Seit der Themenreise des vergangenen Jahres nach Lemberg/Lviv nehmen die Mitreisenden der Lippischen Gesellschaft für Politik und Zeitgeschichte die Ereignisse und Entwicklungen in der Ukraine mit großer Aufmerksamkeit wahr. Deshalb ist das Interesse groß, aktuelle Fragen mit Hans Christian Heinz zu diskutieren, der ein profunder Kenner der osteuropäischen Geschichte und genauer Beobachter der politischen und gesellschaftlichen Entwicklungen in der Ukraine ist. Als Reiseleiter hatte er die lippische Gruppe durch sein Fachwisssen tief beeindruckt. Er wird am Freitagabend, am 27.05.2016, in Cafe Vielfalt in Lemgo über die aktuellen Entwicklungen berichten.
Er wird dabei sicher auch über die Rolle des durchaus umstrittenen Lemberger Bürgermeisters Andrij Sadovyj, mit seiner Partei „Selbsthilfe“ drittstärkste Kraft im Lande, bei der jüngsten Regierungsneubildung sprechen. Das interessiert die Lippische Gesellschaft deshalb besonders, weil während des Aufenthalts in Lemberg mit Andrij Sadovyj ein längeres Gespräch stattgefunden hat und in der vorhergegangenen Mitgliederversammlung Auszüge aus einer kritischen Fernsehdokumentation gezeigt worden sind. Zentraler Vorwurf war dabei wohl das Hauptproblem in der Ukraine: die Korruption und Günstlingswirtschaft.
Deshalb stellt sich immer wieder die Frage: Kann die Ukraine zu einem stabilen Rechtsstaat werden? Zum neuen Ministerpräsidenten ist vor kurzem Volodymyr Hrojsman (Wladimir Groisman) gewählt worden. Im Berliner TAGESSPIEGEL hieß es dazu: „Ich werde Ihnen zeigen, was es bedeutet, ein Land zu führen“, sagte Groisman vor der Abstimmung. Er werde gegen die drei größten Gefahren für das Land kämpfen: die Korruption, die Ineffizienz und den Populismus. Sie seien nicht weniger gefährlich, als der Feind in der Ostukraine, sagte er mit Blick auf die pro-russischen Separatisten.“ Der neue Ministerpräsident war junger und effizienter Bürgermeister in Staatspräsident Poroschenkos Heimatstadt und wurde von ihm protegiert. Umso erstaunter war die Öffentlichkeit, dass er es wagte, sein Kabinett nicht nach den dezidierten Wünschen Poroschenkos mit fest im System arbeitenden Politikern, sondern durchaus mit „Reformern“ seiner Wahl zu besetzen. „Alles andere als folgsam“ , hieß es deshalb in der FRANKFURTER ALLGEMEINEN.
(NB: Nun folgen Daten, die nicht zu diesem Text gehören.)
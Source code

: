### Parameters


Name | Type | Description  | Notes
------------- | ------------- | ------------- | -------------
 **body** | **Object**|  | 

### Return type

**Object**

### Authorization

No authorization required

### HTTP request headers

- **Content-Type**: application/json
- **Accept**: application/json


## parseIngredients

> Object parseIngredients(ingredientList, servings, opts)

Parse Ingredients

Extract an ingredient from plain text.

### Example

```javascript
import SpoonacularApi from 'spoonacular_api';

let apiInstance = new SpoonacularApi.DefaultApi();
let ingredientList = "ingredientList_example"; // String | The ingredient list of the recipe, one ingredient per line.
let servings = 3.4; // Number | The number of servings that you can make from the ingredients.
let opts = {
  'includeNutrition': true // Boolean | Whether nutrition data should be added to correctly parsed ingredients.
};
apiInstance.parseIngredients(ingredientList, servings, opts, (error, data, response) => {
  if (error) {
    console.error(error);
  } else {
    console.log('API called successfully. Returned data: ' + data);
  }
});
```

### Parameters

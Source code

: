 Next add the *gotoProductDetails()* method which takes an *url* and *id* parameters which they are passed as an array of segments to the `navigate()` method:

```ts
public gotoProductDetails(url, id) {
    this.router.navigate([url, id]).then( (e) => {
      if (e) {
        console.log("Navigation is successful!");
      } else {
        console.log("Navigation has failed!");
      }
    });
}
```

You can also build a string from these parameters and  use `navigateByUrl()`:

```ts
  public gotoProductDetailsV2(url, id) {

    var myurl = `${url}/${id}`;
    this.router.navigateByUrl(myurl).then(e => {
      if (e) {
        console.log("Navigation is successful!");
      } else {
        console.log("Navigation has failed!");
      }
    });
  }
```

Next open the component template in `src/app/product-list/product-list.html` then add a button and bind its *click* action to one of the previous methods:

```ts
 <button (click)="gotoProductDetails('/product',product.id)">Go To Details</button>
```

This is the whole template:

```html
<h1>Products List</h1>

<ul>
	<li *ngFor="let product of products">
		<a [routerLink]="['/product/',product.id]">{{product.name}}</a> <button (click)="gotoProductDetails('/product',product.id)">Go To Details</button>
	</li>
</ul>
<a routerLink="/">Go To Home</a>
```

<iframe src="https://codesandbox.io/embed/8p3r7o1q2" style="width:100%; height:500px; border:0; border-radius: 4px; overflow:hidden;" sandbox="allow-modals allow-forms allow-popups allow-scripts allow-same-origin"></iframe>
Natürlich müssen all diese Fragen auch im Verhältnis zur EU eine wichtige Rolle spielen, sagt zum Beispiel Claudia von Salzen im TAGESSPIEGEL in einem Kommentar nach dem Rücktritt des bisherigen Ministerpräsidenten Jazuenjuk: „Wenn die EU der Ukraine wirklich helfen will, sollte sie den Kampf gegen Korruption gezielt unterstützen und die junge Zivilgesellschaft fördern. Auch die von der EU-Kommission jetzt vorgeschlagene Visafreiheit für die Ukraine ist ein Schritt in die richtige Richtung. Zugleich sollte die EU der neuen Führung in Kiew klar machen, dass sie nur dann mit Unterstützung rechnen kann, wenn sie entschlossen gegen Korruption vorgeht, die Unabhängigkeit der Justiz gewährleistet und Reformen vorantreibt.“
Viele weitere Fragen sind in der Ukraine ungelöst, vor allem natürlich die Situation in der Ostukraine. Immer wieder wird auch von Außenminister Steinmeier die Einhaltung des Minsker Abkommens verlangt. Beide Seiten tragen wohl immer wieder dazu bei, dass die Situation nicht befriedet werden kann. In dieser Situation beruhigt es natürlich zumindest in Deutschland wohl kaum jemanden, ständig von weiterer Aufrüstung der NATO und auch der russischen Seite zu hören. Mehr Militär, mehr Manöveraktionen und Konfrontationen haben die Welt bisher nicht sicherer gemacht. Dennoch steigen die Militärausgaben wieder stärker an und die Ukraine ist in diesem Konfrontationsszenario ein wichtiger Teil.
Also, es gibt viele Fragen zu den Entwicklungen in der Ukraine.